You will likely find that everywhere you want genericity and code reuse decoupled from a singly-rooted inheritance hierarchy you need to program to interfaces, not instantiable classes -- and you use interface types, not classes, in all of your signatures, because you don't want to prohibit people from doing useful things even if their singly-rooted inheritance hierarchy doesn't match yours.
If I'm right -- if the real question is "Do you understand these methods the same way I understand them in this context?" -- this is busywork because there's one glaring flaw in the interface and abstract base class concept: there's no way of saying "Instances of this class are semantically equivalent and substitutable for instances of that class" unless you manually extract interfaces from every class defined in your system.

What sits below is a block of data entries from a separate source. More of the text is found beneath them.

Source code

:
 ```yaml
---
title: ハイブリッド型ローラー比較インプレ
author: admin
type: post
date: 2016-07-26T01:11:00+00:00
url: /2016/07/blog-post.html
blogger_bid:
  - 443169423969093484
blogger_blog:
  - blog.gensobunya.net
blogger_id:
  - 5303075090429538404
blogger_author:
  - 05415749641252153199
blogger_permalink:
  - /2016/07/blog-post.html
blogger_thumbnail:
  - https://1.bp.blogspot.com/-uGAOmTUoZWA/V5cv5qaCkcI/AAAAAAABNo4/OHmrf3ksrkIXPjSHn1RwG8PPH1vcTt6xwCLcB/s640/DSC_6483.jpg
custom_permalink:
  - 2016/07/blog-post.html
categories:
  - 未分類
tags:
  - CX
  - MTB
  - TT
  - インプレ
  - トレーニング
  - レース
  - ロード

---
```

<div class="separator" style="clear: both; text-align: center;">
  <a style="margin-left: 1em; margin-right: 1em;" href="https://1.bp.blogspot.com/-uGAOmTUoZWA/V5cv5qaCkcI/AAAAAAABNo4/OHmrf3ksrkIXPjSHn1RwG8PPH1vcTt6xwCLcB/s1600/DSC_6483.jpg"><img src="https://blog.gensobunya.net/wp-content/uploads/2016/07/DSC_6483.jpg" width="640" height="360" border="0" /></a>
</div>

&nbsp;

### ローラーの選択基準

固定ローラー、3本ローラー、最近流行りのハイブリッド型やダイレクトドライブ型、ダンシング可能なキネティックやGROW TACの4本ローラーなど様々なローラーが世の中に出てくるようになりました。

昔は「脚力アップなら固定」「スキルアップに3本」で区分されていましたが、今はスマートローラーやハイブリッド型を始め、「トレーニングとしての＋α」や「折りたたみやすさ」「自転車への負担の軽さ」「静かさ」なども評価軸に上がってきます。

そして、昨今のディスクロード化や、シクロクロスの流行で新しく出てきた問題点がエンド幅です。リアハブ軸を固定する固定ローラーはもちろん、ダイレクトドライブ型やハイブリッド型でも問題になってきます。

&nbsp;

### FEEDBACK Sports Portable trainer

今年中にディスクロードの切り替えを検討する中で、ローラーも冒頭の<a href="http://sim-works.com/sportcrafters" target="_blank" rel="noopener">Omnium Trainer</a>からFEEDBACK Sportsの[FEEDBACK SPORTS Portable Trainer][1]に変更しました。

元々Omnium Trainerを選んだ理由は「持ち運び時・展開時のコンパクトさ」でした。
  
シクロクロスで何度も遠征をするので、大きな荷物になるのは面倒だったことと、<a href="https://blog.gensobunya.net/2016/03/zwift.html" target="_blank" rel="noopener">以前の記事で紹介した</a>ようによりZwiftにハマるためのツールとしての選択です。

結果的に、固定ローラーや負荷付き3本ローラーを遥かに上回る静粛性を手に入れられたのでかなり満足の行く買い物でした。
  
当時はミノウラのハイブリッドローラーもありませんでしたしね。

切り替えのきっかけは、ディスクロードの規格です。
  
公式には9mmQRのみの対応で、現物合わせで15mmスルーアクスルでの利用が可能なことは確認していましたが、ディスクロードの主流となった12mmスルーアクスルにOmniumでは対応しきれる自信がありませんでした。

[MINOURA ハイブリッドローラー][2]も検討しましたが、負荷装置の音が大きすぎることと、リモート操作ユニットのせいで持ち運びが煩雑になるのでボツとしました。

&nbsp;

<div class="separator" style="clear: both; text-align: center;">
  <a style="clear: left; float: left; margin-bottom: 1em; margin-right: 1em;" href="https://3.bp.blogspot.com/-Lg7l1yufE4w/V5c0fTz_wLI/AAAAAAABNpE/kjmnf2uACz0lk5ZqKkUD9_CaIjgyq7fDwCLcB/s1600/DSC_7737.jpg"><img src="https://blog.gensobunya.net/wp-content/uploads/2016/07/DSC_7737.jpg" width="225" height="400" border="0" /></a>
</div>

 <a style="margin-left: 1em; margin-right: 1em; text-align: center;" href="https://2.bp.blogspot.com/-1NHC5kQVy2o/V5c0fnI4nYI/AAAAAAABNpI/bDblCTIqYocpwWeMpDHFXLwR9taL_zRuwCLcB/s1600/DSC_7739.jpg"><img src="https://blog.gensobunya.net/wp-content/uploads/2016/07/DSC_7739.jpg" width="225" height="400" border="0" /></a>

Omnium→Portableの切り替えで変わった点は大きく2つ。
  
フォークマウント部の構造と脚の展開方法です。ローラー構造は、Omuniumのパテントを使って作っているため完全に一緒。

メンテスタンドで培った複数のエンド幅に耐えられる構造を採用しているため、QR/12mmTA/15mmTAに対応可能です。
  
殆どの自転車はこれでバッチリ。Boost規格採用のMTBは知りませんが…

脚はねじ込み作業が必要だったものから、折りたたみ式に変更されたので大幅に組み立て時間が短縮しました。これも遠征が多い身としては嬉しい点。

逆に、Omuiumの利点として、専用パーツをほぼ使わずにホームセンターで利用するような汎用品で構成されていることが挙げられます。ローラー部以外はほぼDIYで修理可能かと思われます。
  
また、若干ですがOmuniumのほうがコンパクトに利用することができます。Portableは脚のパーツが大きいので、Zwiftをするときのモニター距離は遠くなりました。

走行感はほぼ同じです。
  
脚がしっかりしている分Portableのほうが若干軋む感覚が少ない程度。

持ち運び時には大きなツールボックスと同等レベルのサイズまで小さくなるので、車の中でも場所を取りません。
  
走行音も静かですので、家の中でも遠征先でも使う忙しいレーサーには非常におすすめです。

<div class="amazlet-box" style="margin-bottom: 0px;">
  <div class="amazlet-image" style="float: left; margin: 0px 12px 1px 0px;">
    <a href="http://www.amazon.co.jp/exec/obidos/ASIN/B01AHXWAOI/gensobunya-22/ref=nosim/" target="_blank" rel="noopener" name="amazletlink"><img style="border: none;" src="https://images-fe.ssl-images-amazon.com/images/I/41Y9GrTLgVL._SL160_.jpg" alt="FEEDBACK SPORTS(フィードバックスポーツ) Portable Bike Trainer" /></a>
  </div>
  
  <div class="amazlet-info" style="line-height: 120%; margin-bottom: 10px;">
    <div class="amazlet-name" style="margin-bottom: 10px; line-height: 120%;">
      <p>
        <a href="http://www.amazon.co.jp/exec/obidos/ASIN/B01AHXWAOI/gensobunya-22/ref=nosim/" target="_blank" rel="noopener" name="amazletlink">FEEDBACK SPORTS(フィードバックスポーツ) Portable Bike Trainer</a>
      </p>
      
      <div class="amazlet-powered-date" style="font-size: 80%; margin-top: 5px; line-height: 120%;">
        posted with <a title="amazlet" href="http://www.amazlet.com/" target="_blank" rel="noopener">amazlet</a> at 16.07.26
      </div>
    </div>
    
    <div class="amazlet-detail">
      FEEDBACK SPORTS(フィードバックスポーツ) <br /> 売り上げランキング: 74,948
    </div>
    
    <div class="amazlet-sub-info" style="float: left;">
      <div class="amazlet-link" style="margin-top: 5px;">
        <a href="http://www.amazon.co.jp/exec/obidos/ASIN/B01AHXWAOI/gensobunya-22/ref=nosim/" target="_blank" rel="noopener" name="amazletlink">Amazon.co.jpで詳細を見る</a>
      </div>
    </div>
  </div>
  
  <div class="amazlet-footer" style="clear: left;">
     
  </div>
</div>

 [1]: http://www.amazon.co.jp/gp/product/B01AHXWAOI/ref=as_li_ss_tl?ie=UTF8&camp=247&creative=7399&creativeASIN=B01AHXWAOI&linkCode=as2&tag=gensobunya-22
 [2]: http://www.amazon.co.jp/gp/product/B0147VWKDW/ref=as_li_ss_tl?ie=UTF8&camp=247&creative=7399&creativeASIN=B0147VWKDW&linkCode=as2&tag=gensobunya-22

Every Class Implies a Role
Here's one subtle trait of roles: every class declaration also declares a role.
If you define a class:
class MyAwesomeClass
{
method foo { ... }
method bar { ... }
method be_very_awesome { ... }
}
You can write:
class MyCompletelyUnrelatedClass does MyAwesomeClass
{
method foo { ... }
method bar { ... }
method be_very_awesome { ... }
}
... and even if there's no inheritance relationship between these classes (as you can see, there isn't) and no formal declaration of the MyAwesomeClass
role (and there isn't), you get all of the benefits of roles (method composition, compile-time API verification, genericity, substitutability) without having to modify the declaration of MyAwesomeClass
, or rejigger its inheritance hierarchy, or extract a role manually. Any API you've already written which operates on an instance of MyAwesomeClass
will operate safely and correctly on an instance of MyCompletelyUnrelatedClass
without modification.
You get code reuse too, if you want it.
Hi,
I was reading your last code example, regarding declaring a class creates a role based on that class (if I am reading correctly). I can see in Moose source where we create a type for the class, but can't spot where we create the role. If so, this is a feature I didn't know about, and is definitely interesting.
Just one thing, regarding: "the language's type system understands that a subclass/superclass relationship means that it's safe to substitute an instance of a subclass in any code which expects an instance of a superclass" I feel strongly about this as well, that you should try hard to make sure it's the case, but I think right now since you can add attributes to subclasses that can be required, isn't it possible to create a subclass that can't be stuck in the same slot as a superclass?
Thanks for this series of articles chromatic. Very helpful.